The set is truly stunning. As a thick fog dissipates, we see an amazing mansion on stilts that opens out to reveal an opulent drawing room within, while the house lights illuminate a drab expanse in front, over which street urchins scamper. The opulence and drabness mirror the contrast between wealth and poverty, power and powerlessness, that this play rails against. Like the House of Usher, this house later falls – literally, with a bang.
The time is just before the First World War, and the cast are in Edwardian dress. A self-made Northern industrialist who aspires to a knighthood is having a small dinner party for his daughter and her fiancé, the scion of landed gentry, when a police inspector shatters their post-prandial good humour. He is investigating the death of a young working-class woman who committed suicide by swallowing disinfectant – an agonizing but not infrequent method resorted to by serving wenches in the Edwardian period who found themselves in an intolerable situation. As the inspector questions each member of this wealthy and privileged family, it becomes clear that each of them is implicated to some degree in the tragic death of this young woman.
Subtle it is not.
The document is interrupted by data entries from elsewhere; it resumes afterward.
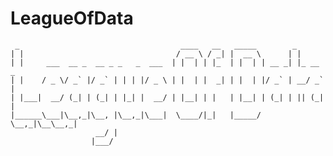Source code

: # LeagueOfData


     _                                    ____   __   _____        _        
    | |                                  / __ \ / _| |  __ \      | |       
    | |     ___  __ _  __ _ _   _  ___  | |  | | |_  | |  | | __ _| |_ __ _ 
    | |    / _ \/ _` |/ _` | | | |/ _ \ | |  | |  _| | |  | |/ _` | __/ _` |
    | |___|  __/ (_| | (_| | |_| |  __/ | |__| | |   | |__| | (_| | || (_| |
    |______\___|\__,_|\__, |\__,_|\___|  \____/|_|   |_____/ \__,_|\__\__,_|
                       __/ |                                                
                      |___/                                                 

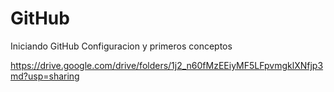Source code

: # GitHub
Iniciando GitHub
Configuracion y primeros conceptos

https://drive.google.com/drive/folders/1j2_n60fMzEEiyMF5LFpvmgklXNfjp3md?usp=sharing

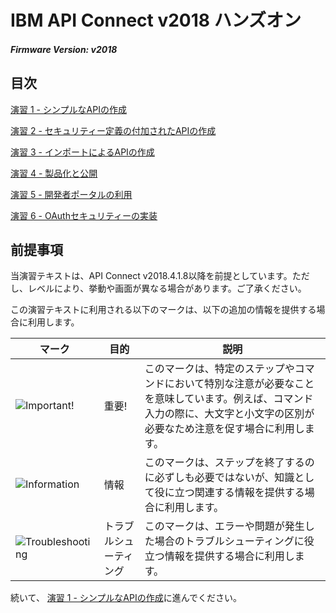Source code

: # IBM API Connect v2018 ハンズオン

##### Firmware Version:  v2018


## 目次

[演習 1 - シンプルなAPIの作成](./Lab%201)

[演習 2 - セキュリティー定義の付加されたAPIの作成](./Lab%202)

[演習 3 - インポートによるAPIの作成](./Lab%203)

[演習 4 - 製品化と公開](./Lab%204)

[演習 5 - 開発者ポータルの利用](./Lab%205)

[演習 6 - OAuthセキュリティーの実装](./Lab%206)

## 前提事項

当演習テキストは、API Connect v2018.4.1.8以降を前提としています。ただし、レベルにより、挙動や画面が異なる場合があります。ご了承ください。

この演習テキストに利用される以下のマークは、以下の追加の情報を提供する場合に利用します。

| マーク | 目的 | 説明 |
|----------------|------------------------|----------------------|
|![][important]|  重要!  |  このマークは、特定のステップやコマンドにおいて特別な注意が必要なことを意味しています。例えば、コマンド入力の際に、大文字と小文字の区別が必要なため注意を促す場合に利用します。 |
|![][info]|  情報  |  このマークは、ステップを終了するのに必ずしも必要ではないが、知識として役に立つ関連する情報を提供する場合に利用します。 |
|![][troubleshooting]|  トラブルシューティング  |  このマークは、エラーや問題が発生した場合のトラブルシューティングに役立つ情報を提供する場合に利用します。 |

続いて、 [演習 1 - シンプルなAPIの作成](./Lab%201)に進んでください。

[important]: https://github.com/naomit703/ibm-apiconnect-v2018-pot-docs-jp/raw/master/lab-guide/img/common/important.png "Important!"
[info]: https://github.com/naomit703/ibm-apiconnect-v2018-pot-docs-jp/raw/master/lab-guide/img/common/info.png "Information"
[troubleshooting]: https://github.com/naomit703/ibm-apiconnect-v2018-pot-docs-jp/raw/master/lab-guide/img/common/troubleshooting.png "Troubleshooting"
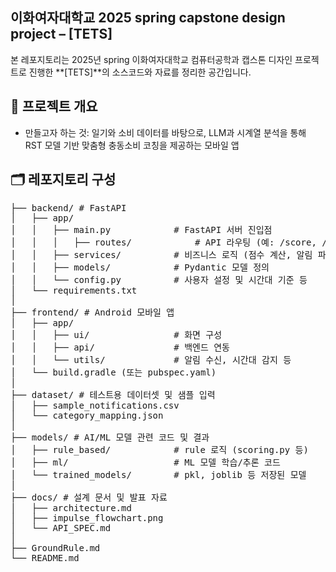 ## 이화여자대학교 2025 spring capstone design project – [TETS]

본 레포지토리는 2025년 spring 이화여자대학교 컴퓨터공학과 캡스톤 디자인 프로젝트로 진행한 **[TETS]**의 소스코드와 자료를 정리한 공간입니다.

## 📌 프로젝트 개요

- 만들고자 하는 것: 일기와 소비 데이터를 바탕으로, LLM과 시계열 분석을 통해 RST 모델 기반 맞춤형 충동소비 코칭을 제공하는 모바일 앱

## 🗂️ 레포지토리 구성
<pre>
├── backend/ # FastAPI 
│   ├── app/
│   │   ├── main.py            # FastAPI 서버 진입점
│   │   │   ├── routes/            # API 라우팅 (예: /score, /parse)
│   │   ├── services/          # 비즈니스 로직 (점수 계산, 알림 파싱 등)
│   │   ├── models/            # Pydantic 모델 정의
│   │   └── config.py          # 사용자 설정 및 시간대 기준 등
│   └── requirements.txt
│
├── frontend/ # Android 모바일 앱
│   ├── app/
│   │   ├── ui/                # 화면 구성
│   │   ├── api/               # 백엔드 연동
│   │   └── utils/             # 알림 수신, 시간대 감지 등
│   └── build.gradle (또는 pubspec.yaml)
│
├── dataset/ # 테스트용 데이터셋 및 샘플 입력
│   ├── sample_notifications.csv
│   └── category_mapping.json
│
├── models/ # AI/ML 모델 관련 코드 및 결과
│   ├── rule_based/            # rule 로직 (scoring.py 등)
│   ├── ml/                    # ML 모델 학습/추론 코드
│   └── trained_models/        # pkl, joblib 등 저장된 모델
│
├── docs/ # 설계 문서 및 발표 자료
│   ├── architecture.md
│   ├── impulse_flowchart.png
│   └── API_SPEC.md
│
├── GroundRule.md 
└── README.md 
</pre>

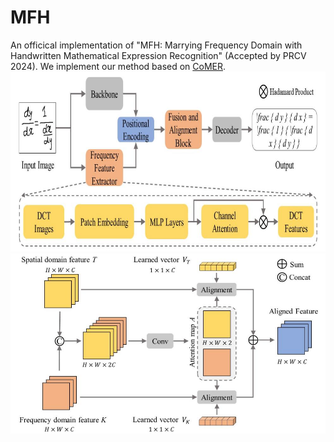 # MFH
An officical implementation of "MFH: Marrying Frequency Domain with Handwritten Mathematical Expression Recognition" (Accepted by PRCV 2024). We implement our method based on [CoMER](https://arxiv.org/abs/2207.04410).
![](https://github.com/Hryxyhe/MFH/raw/master/material/Pipeline.jpg)  
![](https://github.com/Hryxyhe/MFH/raw/master/material/FAB.jpg)  

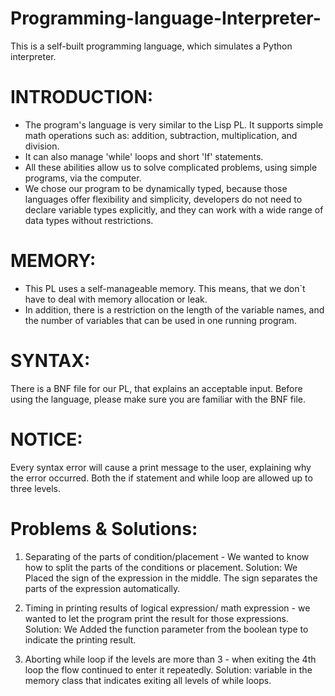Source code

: # Programming-language-Interpreter-
This is a self-built programming language, which simulates a Python interpreter.

# INTRODUCTION: 
- The program's language is very similar to the Lisp PL. It supports simple math operations such as: 
addition, subtraction, multiplication, and division. 
- It can also manage 'while' loops and short 'If' statements.
- All these abilities allow us to solve complicated problems, using simple programs, via the computer.
- We chose our program to be dynamically typed, because those languages offer flexibility and simplicity, 
developers do not need to declare variable types explicitly, and they can work with a wide range of data types without restrictions. 

# MEMORY: 
- This PL uses a self-manageable memory. This means, that we don`t have to deal with memory allocation or leak. 
- In addition, there is a restriction on the length of the variable names, and the number of variables that can be used in one running program. 

# SYNTAX: 
There is a BNF file for our PL, that explains an acceptable input. 
Before using the language, please make sure you are familiar with the BNF file. 

# NOTICE: 
Every syntax error will cause a print message to the user, explaining why the error occurred. Both the if statement and while loop are allowed up to three levels.

# Problems & Solutions: 
1. Separating of the parts of condition/placement - 
We wanted to know how to split the parts of the conditions or placement. 
Solution: We Placed the sign of the expression in the middle. 
The sign separates the parts of the expression automatically.

2. Timing in printing results of logical expression/ math expression - we wanted to let the program print the result for those expressions.
Solution: We Added the function parameter from the boolean type to indicate the printing result.

3. Aborting while loop if the levels are more than 3 - 
when exiting the 4th loop the flow continued to enter it repeatedly.
Solution: variable in the memory class that indicates exiting all levels of while loops. 
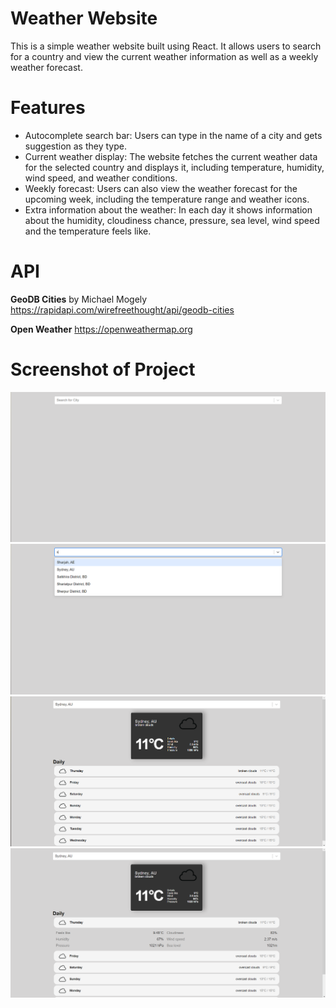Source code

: # Weather Website
This is a simple weather website built using React. It allows users to search for a country and view the current weather information as well as a weekly weather forecast.

# Features
- Autocomplete search bar: Users can type in the name of a city and gets suggestion as they type.
- Current weather display: The website fetches the current weather data for the selected country and displays it, including temperature, humidity, wind speed, and weather conditions.
- Weekly forecast: Users can also view the weather forecast for the upcoming week, including the temperature range and weather icons.
- Extra information about the weather: In each day it shows information about the humidity, cloudiness chance, pressure, sea level, wind speed and the temperature feels like. 

# API
**GeoDB Cities**
by Michael Mogely
https://rapidapi.com/wirefreethought/api/geodb-cities

**Open Weather**
https://openweathermap.org

# Screenshot of Project
![Search bar with nothing showing](public/git/default-screen.png)
![Search bar auto complete cities starting with "S"](public/git/search-bar.png)
![Current weather and tempurature of the city](public/git/current-weather.png)
![One of the other day information is shown](public/git/forecast.png)
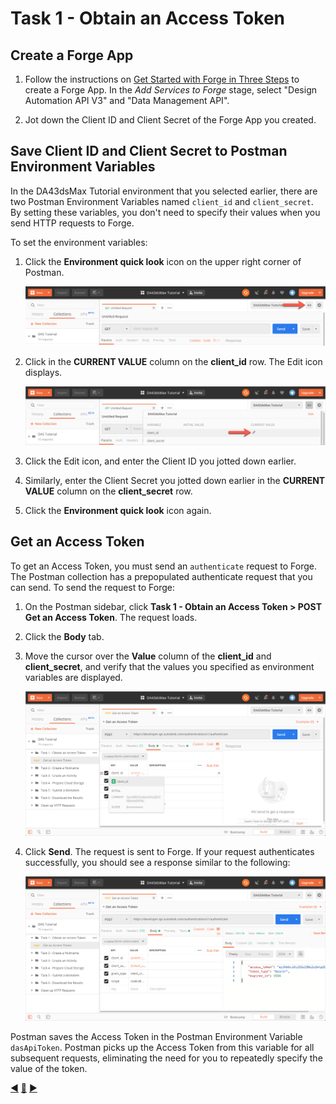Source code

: # Task 1 - Obtain an Access Token

## Create a Forge App

1. Follow the instructions on [Get Started with Forge in Three Steps](https://dev.forge.autodesk.com/developer/start-now/signup) 
to create a Forge App. In the *Add Services to Forge* stage, select "Design Automation API V3" and "Data Management API".

2. Jot down the Client ID and Client Secret of the Forge App you created.

## Save Client ID and Client Secret to Postman Environment Variables

In the DA43dsMax Tutorial environment that you selected earlier, there are two Postman Environment Variables named `client_id` and `client_secret`. By setting these variables, you don't need to specify their values when you send HTTP requests to Forge. 

To set the environment variables:

1. Click the **Environment quick look** icon on the upper right corner of Postman. 

   ![Environment quick look icon](../images/task1-environment_quick_look_icon.png "Environment quick look icon")

2. Click in the **CURRENT VALUE** column on the **client_id** row. The Edit icon displays.

    ![Edit Environment Variable](../images/task1-envoronment_edit_variable.png "Edit Environment Variable")

3. Click the Edit icon, and enter the Client ID you jotted down earlier.

4. Similarly, enter the Client Secret you jotted down earlier in the **CURRENT VALUE** column on the **client_secret** row.

5. Click the **Environment quick look** icon again. 

## Get an Access Token

To get an Access Token, you must send an `authenticate` request to Forge. The Postman collection has a prepopulated authenticate request that you can send. To send the request to Forge:

1. On the Postman sidebar, click **Task 1 - Obtain an Access Token > POST Get an Access Token**. The request loads.

2. Click the **Body** tab.

3. Move the cursor over the **Value** column of the **client_id** and **client_secret**, and verify that the values you specified as environment variables are displayed.

   ![Preview Client Id and Client Secret](../images/task1-preview_environment_variables.png "Preview Client Id and Client Secret") 

4. Click **Send**. The request is sent to Forge. If your request authenticates successfully, you should see a response similar to the following:

    ![Successful authentication](../images/task1-authenticate_successfull.png "Successful authentication") 

Postman saves the Access Token in the Postman Environment Variable `dasApiToken`. Postman picks up the Access Token from this variable for all subsequent requests, eliminating the need for you to repeatedly specify the value of the token.


[:arrow_backward:](before_you_begin.md)  [:arrow_up_small:](../readme.md)  [:arrow_forward:](task-2.md)
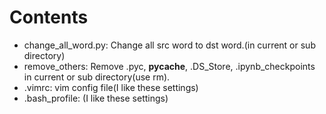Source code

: # Contents
* change_all_word.py: Change all src word to dst word.(in current or sub directory)
* remove_others: Remove .pyc, __pycache__, .DS_Store, .ipynb_checkpoints in current or sub directory(use rm).
* .vimrc: vim config file(I like these settings)
* .bash_profile: (I like these settings)

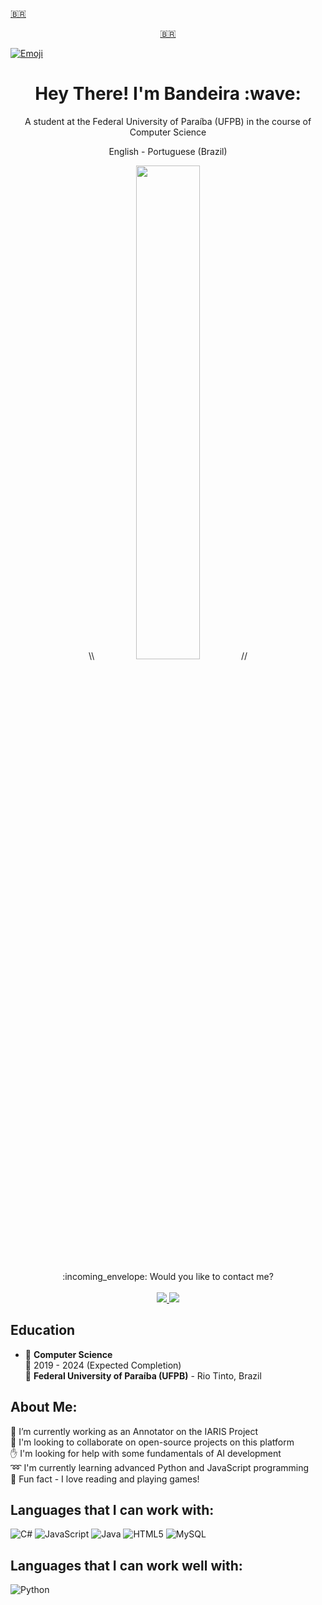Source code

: [🇧🇷](https://github.com/Manacae/Manacae/tree/main-pt)

<p align="center">
 <a href="https://github.com/Manacae/Manacae/tree/main-pt">🇧🇷</a>
</p>

<a href="link_to_your_repository"><img src="link_to_your_image" alt="Emoji"></a>

  
<h1 align="center">Hey There! I'm Bandeira :wave: </h1>

<p align="center">
 A student at the Federal University of Paraíba (UFPB) in the course of Computer Science
</p>

<p align="center">
 English - Portuguese (Brazil)
</p>

<p align="center">
 \\ <img style="width: 45%;" src="https://github-readme-stats.vercel.app/api/top-langs/?username=Manacae&theme=radical&layout=compact"/> //
</p>

<p align="center">
:incoming_envelope: Would you like to contact me? <br/><br/>
 <a href="mailto:amandab.campelo15@gmail.com?">
  <img src="https://img.shields.io/badge/gmail-%23DD0031.svg?&style=for-the-badge&logo=gmail&logoColor=white"/>
 </a>
  <a href="https://www.linkedin.com/in/amanda-bandeira-7919a228b/">
    <img src="https://img.shields.io/badge/linkedin-%230077B5.svg?&style=for-the-badge&logo=linkedin&logoColor=white" />
  </a>
</p>

## Education

- :page_facing_up: **Computer Science**\
:date: 2019 - 2024 (Expected Completion)\
:school: **Federal University of Paraíba (UFPB)** - Rio Tinto, Brazil

## About Me:
:key: I’m currently working as an Annotator on the IARIS Project<br>:open_hands: I'm looking to collaborate on open-source projects on this platform<br>:hand: I'm looking for help with some fundamentals of AI development<br>:loop: I'm currently learning advanced Python and JavaScript programming<br>:high_brightness: Fun fact - I love reading and playing games!

## Languages that I can work with:
![C#](https://img.shields.io/badge/c%23-%23239120.svg?style=for-the-badge&logo=csharp&logoColor=white) ![JavaScript](https://img.shields.io/badge/javascript-%23323330.svg?style=for-the-badge&logo=javascript&logoColor=%23F7DF1E) ![Java](https://img.shields.io/badge/java-%23ED8B00.svg?style=for-the-badge&logo=openjdk&logoColor=white) ![HTML5](https://img.shields.io/badge/html5-%23E34F26.svg?style=for-the-badge&logo=html5&logoColor=white) ![MySQL](https://img.shields.io/badge/mysql-%2300000f.svg?style=for-the-badge&logo=mysql&logoColor=white)

## Languages that I can work well with:
![Python](https://img.shields.io/badge/python-3670A0?style=for-the-badge&logo=python&logoColor=ffdd54)

<!-- Created with help of GPRM ( https://gprm.itsvg.in ), and alexandresanlim Badges4-README.md-Profile repository, as well as inspiration  -->
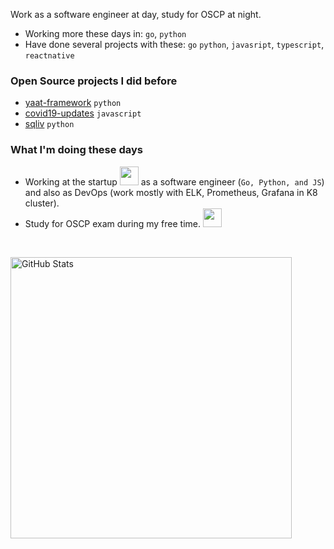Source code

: Work as a software engineer at day, study for OSCP at night.

- Working more these days in: `go`, `python`
- Have done several projects with these: `go` `python`, `javasript`, `typescript`, `reactnative`

### Open Source projects I did before

- [yaat-framework](https://github.com/yaat-project/yaat) `python`
- [covid19-updates](https://github.com/the-robot/covid19-updates) `javascript`
- [sqliv](https://github.com/the-robot/sqliv) `python`

### What I'm doing these days

- Working at the startup <img src="https://media.giphy.com/media/WUlplcMpOCEmTGBtBW/giphy.gif" width="30"> as a software engineer (`Go, Python, and JS`) and also as DevOps (work mostly with ELK, Prometheus, Grafana in K8 cluster).
- Study for OSCP exam during my free time. <img src="https://media4.giphy.com/media/j2MdR1QwTi7iX6l3sd/giphy.gif" width="30">

<br/>
<p><img src="https://github-readme-stats.vercel.app/api?username=the-robot&amp;show_icons=true&theme=onedark" alt="GitHub Stats" width="450"></p>

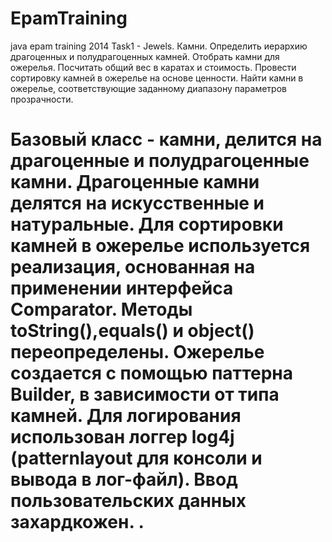 EpamTraining
============


 java epam training 2014
 Task1 - Jewels.
 Камни. Определить иерархию драгоценных и полудрагоценных камней. Отобрать
 камни для ожерелья. Посчитать общий вес в каратах и стоимость. Провести
 сортировку камней в ожерелье на основе ценности. Найти камни в
 ожерелье, соответствующие заданному диапазону параметров прозрачности.
 
 Базовый класс - камни, делится на драгоценные и полудрагоценные камни. 
 Драгоценные камни делятся на искусственные и натуральные. 
 Для сортировки
 камней в ожерелье используется реализация, основанная на применении 
 интерфейса Comparator. Методы toString(),equals() и object() переопределены.
 Ожерелье создается с помощью паттерна Builder, в зависимости от типа камней.
 Для логирования использован логгер log4j (patternlayout для консоли и вывода
 в лог-файл). 
 Ввод пользовательских данных захардкожен.
 .
=======
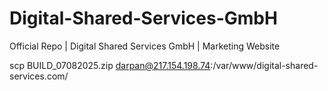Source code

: # Digital-Shared-Services-GmbH

Official Repo | Digital Shared Services GmbH | Marketing Website


scp BUILD_07082025.zip darpan@217.154.198.74:/var/www/digital-shared-services.com/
Priestley had a message to convey, that concentration of wealth and power in the hands of the few and not the many leads to appalling injustice. The selfishness and hypocrisy of this particular family bring retribution. They are visited with Nemesis, whose agent is the police inspector, and their house falls, spectacularly.
There is a twist at the end, a coda which, for the sake of those unfamiliar with the play, ought not to be revealed. It is not a great play; its message is too heavy-handed. But in this production it is superbly acted, while the atmospheric set (dry ice abounds) is a tour de force. And judging by the reaction of the audience, many of whom were secondary school pupils – is An Inspector Calls a set text for English A-levels? – it is a play for our time. When the bossed-about daughter of the house strikes out on her own – literally, by slapping her arrogant fiancé in the face – a loud cheer went up from the youngsters. Yes, the play resonates with the young generation of the #MeToo era.